1 Reply Latest reply on Jul 14, 2014 10:28 AM by daniel.blackmon

    Roaming between Bluesocket and third-party APs

    joshintheco New Member

      My deployment is primarily Adtran Bluesocket 1920 APs (6.8-09) with a vWLAN controller (V2_4_0_12).   Due to imposed physical restrictions installing Bluesocket APs, we have some ZyXEL NWA5301-NJ APs in pockets of poor reception.  These third-party APs bridge clients onto the same VLANs as the Bluesocket APs.  There is no captive portal; this is a wide open guest network and a second SSID with a PSK.  We are not using the Unified Access feature.

       

      Client handoff between Bluesocket APs is very good.  The handoff between Bluesocket and ZyXEL...not so much.  The clients want to hang on to the Bluesocket association.

       

      Does anyone have any advice on how I can get better handoffs?  Should I decrease the Bluesocket power?  Or increase the minimum transmit rate (currently 5.5Mbps)?  Does the Unified Access feature only pertain to captive portal-like features or are there advantages to using it for my type of setup?

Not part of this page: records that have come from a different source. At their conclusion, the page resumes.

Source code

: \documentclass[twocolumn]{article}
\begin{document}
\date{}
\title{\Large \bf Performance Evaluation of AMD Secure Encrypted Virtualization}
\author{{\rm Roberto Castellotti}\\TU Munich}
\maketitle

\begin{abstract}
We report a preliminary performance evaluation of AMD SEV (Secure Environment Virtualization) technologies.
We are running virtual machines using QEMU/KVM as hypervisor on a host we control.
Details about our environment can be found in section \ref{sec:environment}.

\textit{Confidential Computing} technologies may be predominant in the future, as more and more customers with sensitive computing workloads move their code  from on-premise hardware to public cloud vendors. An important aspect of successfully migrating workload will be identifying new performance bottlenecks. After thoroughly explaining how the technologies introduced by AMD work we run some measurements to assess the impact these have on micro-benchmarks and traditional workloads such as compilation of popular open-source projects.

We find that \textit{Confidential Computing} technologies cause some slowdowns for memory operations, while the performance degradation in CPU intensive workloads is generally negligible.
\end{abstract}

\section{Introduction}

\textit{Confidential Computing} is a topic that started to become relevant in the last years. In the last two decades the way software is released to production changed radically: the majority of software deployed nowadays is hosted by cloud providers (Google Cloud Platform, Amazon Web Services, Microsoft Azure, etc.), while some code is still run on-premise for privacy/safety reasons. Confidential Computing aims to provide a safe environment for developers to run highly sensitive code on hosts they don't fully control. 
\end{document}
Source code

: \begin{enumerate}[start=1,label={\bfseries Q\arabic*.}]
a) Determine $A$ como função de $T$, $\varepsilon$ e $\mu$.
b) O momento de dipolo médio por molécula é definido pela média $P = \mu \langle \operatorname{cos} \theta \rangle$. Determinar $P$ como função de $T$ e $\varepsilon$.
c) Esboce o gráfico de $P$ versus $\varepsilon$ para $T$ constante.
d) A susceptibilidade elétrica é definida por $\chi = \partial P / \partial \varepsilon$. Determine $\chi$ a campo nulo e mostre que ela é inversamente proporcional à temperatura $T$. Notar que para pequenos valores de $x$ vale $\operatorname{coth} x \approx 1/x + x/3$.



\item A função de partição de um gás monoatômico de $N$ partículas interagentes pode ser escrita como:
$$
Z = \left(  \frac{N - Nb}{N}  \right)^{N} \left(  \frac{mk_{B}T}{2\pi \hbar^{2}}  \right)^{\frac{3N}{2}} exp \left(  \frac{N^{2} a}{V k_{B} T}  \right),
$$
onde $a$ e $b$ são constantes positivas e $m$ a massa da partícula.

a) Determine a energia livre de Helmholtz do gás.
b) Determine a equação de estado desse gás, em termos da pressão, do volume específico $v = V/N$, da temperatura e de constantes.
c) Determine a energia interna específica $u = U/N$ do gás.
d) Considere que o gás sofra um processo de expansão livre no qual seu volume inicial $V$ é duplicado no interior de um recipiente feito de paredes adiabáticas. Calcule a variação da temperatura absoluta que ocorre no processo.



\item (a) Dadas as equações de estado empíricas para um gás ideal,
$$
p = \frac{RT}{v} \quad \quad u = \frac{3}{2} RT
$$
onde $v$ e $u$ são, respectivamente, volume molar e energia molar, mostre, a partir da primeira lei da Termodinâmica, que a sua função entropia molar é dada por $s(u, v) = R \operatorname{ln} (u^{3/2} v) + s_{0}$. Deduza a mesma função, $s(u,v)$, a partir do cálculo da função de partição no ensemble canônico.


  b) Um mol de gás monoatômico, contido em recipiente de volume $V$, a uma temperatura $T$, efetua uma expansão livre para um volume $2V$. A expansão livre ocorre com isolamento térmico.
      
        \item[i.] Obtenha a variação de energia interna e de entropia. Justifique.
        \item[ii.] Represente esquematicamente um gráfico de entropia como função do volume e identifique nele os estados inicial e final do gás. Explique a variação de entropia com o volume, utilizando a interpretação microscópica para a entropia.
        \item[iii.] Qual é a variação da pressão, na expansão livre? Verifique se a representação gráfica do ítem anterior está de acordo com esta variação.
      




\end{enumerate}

        • Re: Roaming between Bluesocket and third-party APs
          daniel.blackmon Employee

          Unified User Access would not assist in this situation, and here's why. When a client roams, an AP may have buffered traffic for the client. The APs must be able to move buffered traffic to another AP, but the original AP may not know where the client roamed to. The controller assists in this regard, and since 3rd party APs are not controlled by vWLAN, the original BSAP is not sure where to send the buffered traffic.

           

          For your application, are you using the same SSID(s) on the Bluesocket and 3rd party equipment? If so, power settings may help. It is a client decision to roam, and clients tend to compare RSSI values to trigger a roaming event. When the RSSI value for the original AP hits a certain threshold, the client will look at the signal strength from other nearby APs. So again, power settings are always good to examine when roaming issues are present.

           

          The minimum transmit rate can also help. Effectively, the BSAP will remove any client that cannot maintain a certain data rate. Since most clients use dynamic rate shifting to account for poor signal quality, you can be fairly certain that a client that should likely roam but has not will have a low data rate. This is another good setting to look at, however, it does not currently apply to the BSAP 1920 models.